Desde o primeiro momento do nosso encontro que Santiago me surpreendeu pelo seu rosto calmo, de expressão imperturbável, desafiando as horas como se as quisesse absorver e levar para dentro de si mesmo e, no seu íntimo, dar-lhe o ritmo da sua vontade.
Tinha um olhar tranquilo, introspectivo, de vigilantes expectativas quando espraiava a pupila pelo horizonte, recortado pelos píncaros dos Pirinéus. Dir-se-ia conciliar-se com o espaço, com o desconhecido, com mundos diferentes remexidos pela memória de escrínios e tesouros. Quando contemplava a prodigiosa paleta da natureza, das suas alvoradas ou dos seus poentes, dir-se-ia trazer a paisagem para dentro de si, mergulhando-a no abismo das próprias sensações, inacessíveis e cativas à apreciação de um leigo.
Dava a impressão de introvertido mas vogava em silêncios que só com ele falavam.
No período que passei em Pamiers que coincidiu com a sua estadia na casa-museu de seu irmão Francisco, mantínhamos diálogos prolongados e curiosos. Santiago interessava-se pela epopeia monárquica dos portugueses e pela sociedade moderna. De crítica analítica judiciosa, deixava a política para os irresponsáveis; para quem os actos não correspondiam às palavras.
Dominando a língua inglesa, dedicou grande parte da sua vida a escrever para revistas britânicas e a redigir ensaios e crónicas. O seu espírito acutilante distendia-se como uma quezília, mas não tinha a pretensão de endireitar o que já nascera torto.
Através da janela, lado a lado com o cortinado rendilhado, herança da família, o seu vulto adensava-se nos contornos do ocaso e não era raro pronunciar uma ou outra censura a um ruído, um grito, um buraco na calçada, fosse o que fosse, que perturbasse a ordem, a tranquilidade, o êxtase. Depois de ouvir o assunto do seu interesse e de fazer perguntas directas, contundentes, Santiago reentrava nos domínios do seu santuário interior. Em que pensava ele? Nunca lho perguntei.
A noite caía e nós despedíamo-nos das “pi ladronas”, pássaros policromos da linhagem dos corvos, irresistíveis glutões dos objectos que brilham.
A saudade que terás dos nossos passeios de braço dado, pelos jardins da Dama Branca, da nossa contemplação dos cisnes do lago, dos cozinhados dos teus inseparáveis “douradinhos”, a lembrança que desenharás de mim, das nossas conversas; a admiração que nutres pela arte de teu irmão e, sobretudo, o amor entranhado que sempre dedicaste a Carmem, essa bela senhora, tua mãe, fazem de ti um ser muito “sui generis” que fica gravado a bisturi no meu coração.

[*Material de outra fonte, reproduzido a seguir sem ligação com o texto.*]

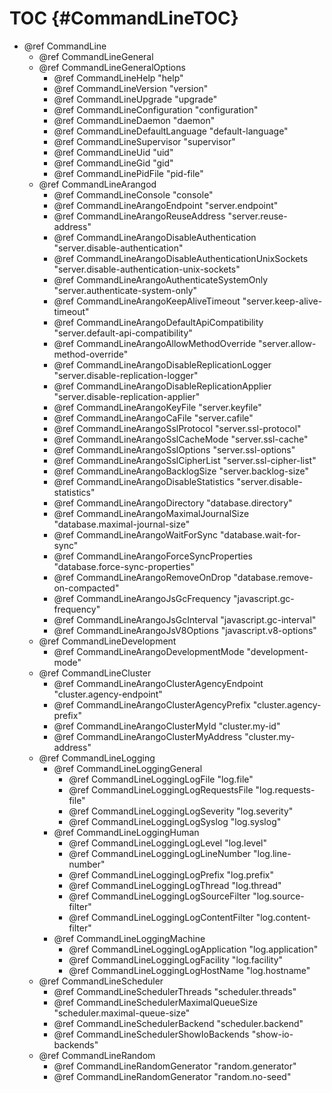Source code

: TOC {#CommandLineTOC}
=====================

- @ref CommandLine
  - @ref CommandLineGeneral
  - @ref CommandLineGeneralOptions
    - @ref CommandLineHelp "help"
    - @ref CommandLineVersion "version"
    - @ref CommandLineUpgrade "upgrade"
    - @ref CommandLineConfiguration "configuration"
    - @ref CommandLineDaemon "daemon"
    - @ref CommandLineDefaultLanguage "default-language"
    - @ref CommandLineSupervisor "supervisor"
    - @ref CommandLineUid "uid"
    - @ref CommandLineGid "gid"
    - @ref CommandLinePidFile "pid-file"
  - @ref CommandLineArangod
    - @ref CommandLineConsole "console"
    - @ref CommandLineArangoEndpoint "server.endpoint"
    - @ref CommandLineArangoReuseAddress "server.reuse-address"
    - @ref CommandLineArangoDisableAuthentication "server.disable-authentication"
    - @ref CommandLineArangoDisableAuthenticationUnixSockets "server.disable-authentication-unix-sockets"
    - @ref CommandLineArangoAuthenticateSystemOnly "server.authenticate-system-only"
    - @ref CommandLineArangoKeepAliveTimeout "server.keep-alive-timeout"
    - @ref CommandLineArangoDefaultApiCompatibility "server.default-api-compatibility"
    - @ref CommandLineArangoAllowMethodOverride "server.allow-method-override"
    - @ref CommandLineArangoDisableReplicationLogger "server.disable-replication-logger"
    - @ref CommandLineArangoDisableReplicationApplier "server.disable-replication-applier"
    - @ref CommandLineArangoKeyFile "server.keyfile"
    - @ref CommandLineArangoCaFile "server.cafile"
    - @ref CommandLineArangoSslProtocol "server.ssl-protocol"
    - @ref CommandLineArangoSslCacheMode "server.ssl-cache"
    - @ref CommandLineArangoSslOptions "server.ssl-options"
    - @ref CommandLineArangoSslCipherList "server.ssl-cipher-list"
    - @ref CommandLineArangoBacklogSize "server.backlog-size"
    - @ref CommandLineArangoDisableStatistics "server.disable-statistics"
    - @ref CommandLineArangoDirectory "database.directory"
    - @ref CommandLineArangoMaximalJournalSize "database.maximal-journal-size"
    - @ref CommandLineArangoWaitForSync "database.wait-for-sync"
    - @ref CommandLineArangoForceSyncProperties "database.force-sync-properties"
    - @ref CommandLineArangoRemoveOnDrop "database.remove-on-compacted"
    - @ref CommandLineArangoJsGcFrequency "javascript.gc-frequency"
    - @ref CommandLineArangoJsGcInterval "javascript.gc-interval"
    - @ref CommandLineArangoJsV8Options "javascript.v8-options"
  - @ref CommandLineDevelopment
    - @ref CommandLineArangoDevelopmentMode "development-mode"
  - @ref CommandLineCluster
    - @ref CommandLineArangoClusterAgencyEndpoint "cluster.agency-endpoint"
    - @ref CommandLineArangoClusterAgencyPrefix "cluster.agency-prefix"
    - @ref CommandLineArangoClusterMyId "cluster.my-id"
    - @ref CommandLineArangoClusterMyAddress "cluster.my-address"
  - @ref CommandLineLogging
    - @ref CommandLineLoggingGeneral
      - @ref CommandLineLoggingLogFile "log.file"
      - @ref CommandLineLoggingLogRequestsFile "log.requests-file"
      - @ref CommandLineLoggingLogSeverity "log.severity"
      - @ref CommandLineLoggingLogSyslog "log.syslog"
    - @ref CommandLineLoggingHuman
      - @ref CommandLineLoggingLogLevel "log.level"
      - @ref CommandLineLoggingLogLineNumber "log.line-number"
      - @ref CommandLineLoggingLogPrefix "log.prefix"
      - @ref CommandLineLoggingLogThread "log.thread"
      - @ref CommandLineLoggingLogSourceFilter "log.source-filter"
      - @ref CommandLineLoggingLogContentFilter "log.content-filter"
    - @ref CommandLineLoggingMachine
      - @ref CommandLineLoggingLogApplication "log.application"
      - @ref CommandLineLoggingLogFacility "log.facility"
      - @ref CommandLineLoggingLogHostName "log.hostname"
  - @ref CommandLineScheduler
    - @ref CommandLineSchedulerThreads "scheduler.threads"
    - @ref CommandLineSchedulerMaximalQueueSize "scheduler.maximal-queue-size"
    - @ref CommandLineSchedulerBackend "scheduler.backend"
    - @ref CommandLineSchedulerShowIoBackends "show-io-backends"
  - @ref CommandLineRandom
    - @ref CommandLineRandomGenerator "random.generator"
    - @ref CommandLineRandomGenerator "random.no-seed"
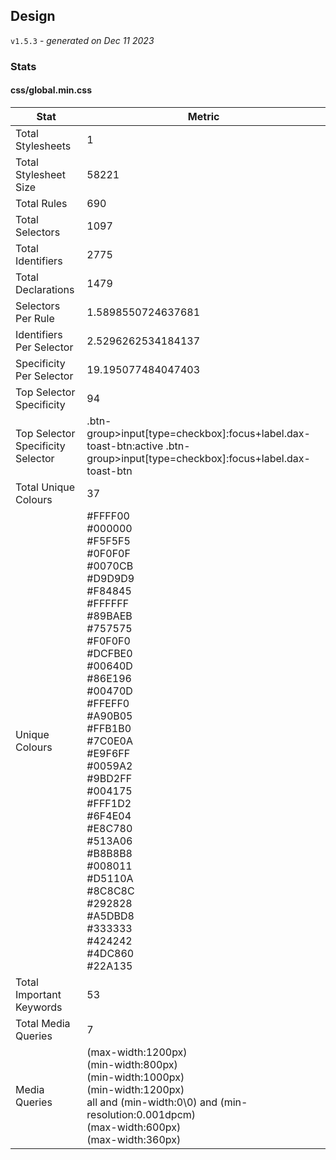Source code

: ## Design
`v1.5.3` - *generated on Dec 11 2023*
### Stats
#### css/global.min.css
|Stat|Metric|
|---|---|
|Total Stylesheets|1|
|Total Stylesheet Size|58221|
|Total Rules|690|
|Total Selectors|1097|
|Total Identifiers|2775|
|Total Declarations|1479|
|Selectors Per Rule|1.5898550724637681|
|Identifiers Per Selector|2.5296262534184137|
|Specificity Per Selector|19.195077484047403|
|Top Selector Specificity|94|
|Top Selector Specificity Selector|.btn-group>input[type=checkbox]:focus+label.dax-toast-btn:active .btn-group>input[type=checkbox]:focus+label.dax-toast-btn|
|Total Unique Colours|37|
|Unique Colours|#FFFF00<br/>#000000<br/>#F5F5F5<br/>#0F0F0F<br/>#0070CB<br/>#D9D9D9<br/>#F84845<br/>#FFFFFF<br/>#89BAEB<br/>#757575<br/>#F0F0F0<br/>#DCFBE0<br/>#00640D<br/>#86E196<br/>#00470D<br/>#FFEFF0<br/>#A90B05<br/>#FFB1B0<br/>#7C0E0A<br/>#E9F6FF<br/>#0059A2<br/>#9BD2FF<br/>#004175<br/>#FFF1D2<br/>#6F4E04<br/>#E8C780<br/>#513A06<br/>#B8B8B8<br/>#008011<br/>#D5110A<br/>#8C8C8C<br/>#292828<br/>#A5DBD8<br/>#333333<br/>#424242<br/>#4DC860<br/>#22A135|
|Total Important Keywords|53|
|Total Media Queries|7|
|Media Queries|(max-width:1200px)<br/>(min-width:800px)<br/>(min-width:1000px)<br/>(min-width:1200px)<br/>all and (min-width:0\0) and (min-resolution:0.001dpcm)<br/>(max-width:600px)<br/>(max-width:360px)|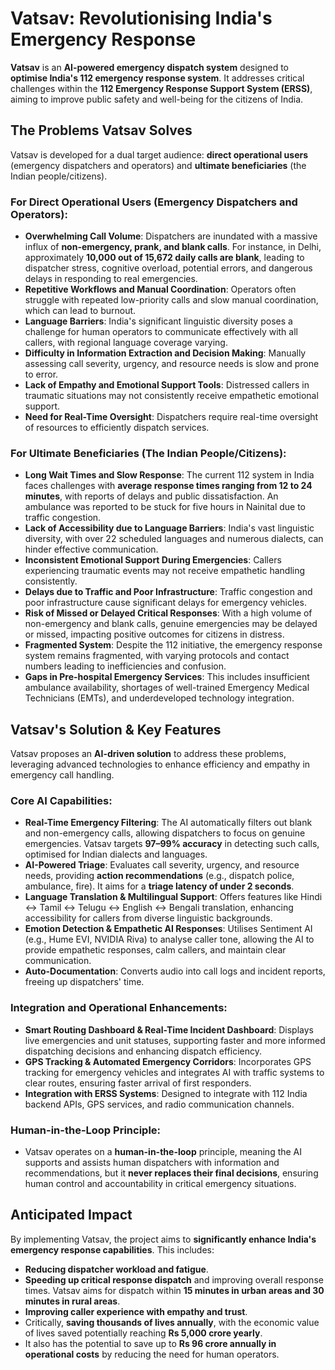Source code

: # Vatsav: Revolutionising India's Emergency Response

**Vatsav** is an **AI-powered emergency dispatch system** designed to **optimise India's 112 emergency response system**. It addresses critical challenges within the **112 Emergency Response Support System (ERSS)**, aiming to improve public safety and well-being for the citizens of India.

## The Problems Vatsav Solves

Vatsav is developed for a dual target audience: **direct operational users** (emergency dispatchers and operators) and **ultimate beneficiaries** (the Indian people/citizens).

### For Direct Operational Users (Emergency Dispatchers and Operators):
*   **Overwhelming Call Volume**: Dispatchers are inundated with a massive influx of **non-emergency, prank, and blank calls**. For instance, in Delhi, approximately **10,000 out of 15,672 daily calls are blank**, leading to dispatcher stress, cognitive overload, potential errors, and dangerous delays in responding to real emergencies.
*   **Repetitive Workflows and Manual Coordination**: Operators often struggle with repeated low-priority calls and slow manual coordination, which can lead to burnout.
*   **Language Barriers**: India's significant linguistic diversity poses a challenge for human operators to communicate effectively with all callers, with regional language coverage varying.
*   **Difficulty in Information Extraction and Decision Making**: Manually assessing call severity, urgency, and resource needs is slow and prone to error.
*   **Lack of Empathy and Emotional Support Tools**: Distressed callers in traumatic situations may not consistently receive empathetic emotional support.
*   **Need for Real-Time Oversight**: Dispatchers require real-time oversight of resources to efficiently dispatch services.

### For Ultimate Beneficiaries (The Indian People/Citizens):
*   **Long Wait Times and Slow Response**: The current 112 system in India faces challenges with **average response times ranging from 12 to 24 minutes**, with reports of delays and public dissatisfaction. An ambulance was reported to be stuck for five hours in Nainital due to traffic congestion.
*   **Lack of Accessibility due to Language Barriers**: India's vast linguistic diversity, with over 22 scheduled languages and numerous dialects, can hinder effective communication.
*   **Inconsistent Emotional Support During Emergencies**: Callers experiencing traumatic events may not receive empathetic handling consistently.
*   **Delays due to Traffic and Poor Infrastructure**: Traffic congestion and poor infrastructure cause significant delays for emergency vehicles.
*   **Risk of Missed or Delayed Critical Responses**: With a high volume of non-emergency and blank calls, genuine emergencies may be delayed or missed, impacting positive outcomes for citizens in distress.
*   **Fragmented System**: Despite the 112 initiative, the emergency response system remains fragmented, with varying protocols and contact numbers leading to inefficiencies and confusion.
*   **Gaps in Pre-hospital Emergency Services**: This includes insufficient ambulance availability, shortages of well-trained Emergency Medical Technicians (EMTs), and underdeveloped technology integration.

## Vatsav's Solution & Key Features

Vatsav proposes an **AI-driven solution** to address these problems, leveraging advanced technologies to enhance efficiency and empathy in emergency call handling.

### Core AI Capabilities:
*   **Real-Time Emergency Filtering**: The AI automatically filters out blank and non-emergency calls, allowing dispatchers to focus on genuine emergencies. Vatsav targets **97–99% accuracy** in detecting such calls, optimised for Indian dialects and languages.
*   **AI-Powered Triage**: Evaluates call severity, urgency, and resource needs, providing **action recommendations** (e.g., dispatch police, ambulance, fire). It aims for a **triage latency of under 2 seconds**.
*   **Language Translation & Multilingual Support**: Offers features like Hindi ↔ Tamil ↔ Telugu ↔ English ↔ Bengali translation, enhancing accessibility for callers from diverse linguistic backgrounds.
*   **Emotion Detection & Empathetic AI Responses**: Utilises Sentiment AI (e.g., Hume EVI, NVIDIA Riva) to analyse caller tone, allowing the AI to provide empathetic responses, calm callers, and maintain clear communication.
*   **Auto-Documentation**: Converts audio into call logs and incident reports, freeing up dispatchers' time.

### Integration and Operational Enhancements:
*   **Smart Routing Dashboard & Real-Time Incident Dashboard**: Displays live emergencies and unit statuses, supporting faster and more informed dispatching decisions and enhancing dispatch efficiency.
*   **GPS Tracking & Automated Emergency Corridors**: Incorporates GPS tracking for emergency vehicles and integrates AI with traffic systems to clear routes, ensuring faster arrival of first responders.
*   **Integration with ERSS Systems**: Designed to integrate with 112 India backend APIs, GPS services, and radio communication channels.

### Human-in-the-Loop Principle:
*   Vatsav operates on a **human-in-the-loop** principle, meaning the AI supports and assists human dispatchers with information and recommendations, but it **never replaces their final decisions**, ensuring human control and accountability in critical emergency situations.

## Anticipated Impact
By implementing Vatsav, the project aims to **significantly enhance India's emergency response capabilities**. This includes:
*   **Reducing dispatcher workload and fatigue**.
*   **Speeding up critical response dispatch** and improving overall response times. Vatsav aims for dispatch within **15 minutes in urban areas and 30 minutes in rural areas**.
*   **Improving caller experience with empathy and trust**.
*   Critically, **saving thousands of lives annually**, with the economic value of lives saved potentially reaching **Rs 5,000 crore yearly**.
*   It also has the potential to save up to **Rs 96 crore annually in operational costs** by reducing the need for human operators.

Celebrando hoje o teu aniversário natalício te dedico, meu especial Amigo, esta simples homenagem recolhida nos tempos tranquilos que passámos juntos, no sedutor rincão francês, o pequeno burgo de Pamiers.
Que os ventos de Portugal transportem até às ilhas Canárias, a forte e bonita amizade que sinto por ti e pela qual fui sempre retribuída. Assim o creio.
Ergo a minha taça e brindo com o champanhe do sentimento florescente das nossas almas, da minha, que grita:
Una hora bueña para ti, Santiago! Santiago querido!


Poema de Infância

Como diz o Poeta, como diz a Canção, “partir, partir, para os longes, de grande distância; depor no teu peito, poema de infância”.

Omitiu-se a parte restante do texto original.